### Items from a data source

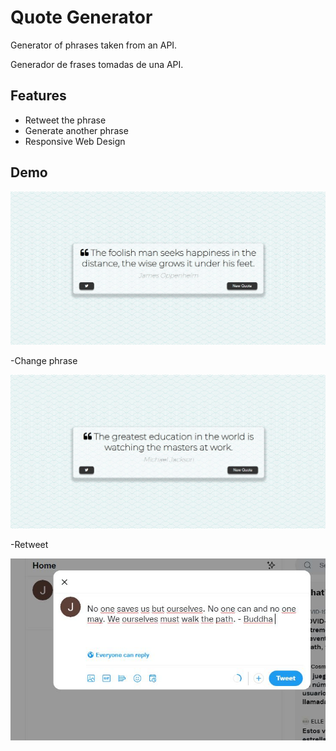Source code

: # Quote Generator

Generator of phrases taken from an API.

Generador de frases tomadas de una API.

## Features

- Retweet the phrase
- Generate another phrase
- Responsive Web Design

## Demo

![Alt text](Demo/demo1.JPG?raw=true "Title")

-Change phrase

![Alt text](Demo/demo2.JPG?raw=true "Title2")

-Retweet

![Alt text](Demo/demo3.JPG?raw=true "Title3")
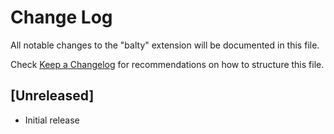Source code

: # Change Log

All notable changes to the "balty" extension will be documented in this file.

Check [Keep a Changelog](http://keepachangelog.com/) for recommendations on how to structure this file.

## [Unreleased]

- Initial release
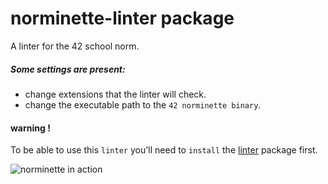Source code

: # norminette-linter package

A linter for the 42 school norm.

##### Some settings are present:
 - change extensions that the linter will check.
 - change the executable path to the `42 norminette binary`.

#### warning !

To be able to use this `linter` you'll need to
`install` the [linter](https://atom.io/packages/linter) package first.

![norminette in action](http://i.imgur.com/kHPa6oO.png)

### Problem to solve
Pictures are to be left out when the lines from the one containing "Generador de frases tomadas de una API." through the end of the records above are repeated exactly; no other line is wanted.

### Result for this exercise
Generador de frases tomadas de una API.

## Features

- Retweet the phrase
- Generate another phrase
- Responsive Web Design

## Demo

![Alt text](Demo/demo1.JPG?raw=true "Title")

-Change phrase

![Alt text](Demo/demo2.JPG?raw=true "Title2")

-Retweet

![Alt text](Demo/demo3.JPG?raw=true "Title3")
Source code

: # Change Log

All notable changes to the "balty" extension will be documented in this file.

Check [Keep a Changelog](http://keepachangelog.com/) for recommendations on how to structure this file.

## [Unreleased]

- Initial release
Source code

: # norminette-linter package

A linter for the 42 school norm.

##### Some settings are present:
 - change extensions that the linter will check.
 - change the executable path to the `42 norminette binary`.

#### warning !

To be able to use this `linter` you'll need to
`install` the [linter](https://atom.io/packages/linter) package first.

![norminette in action](http://i.imgur.com/kHPa6oO.png)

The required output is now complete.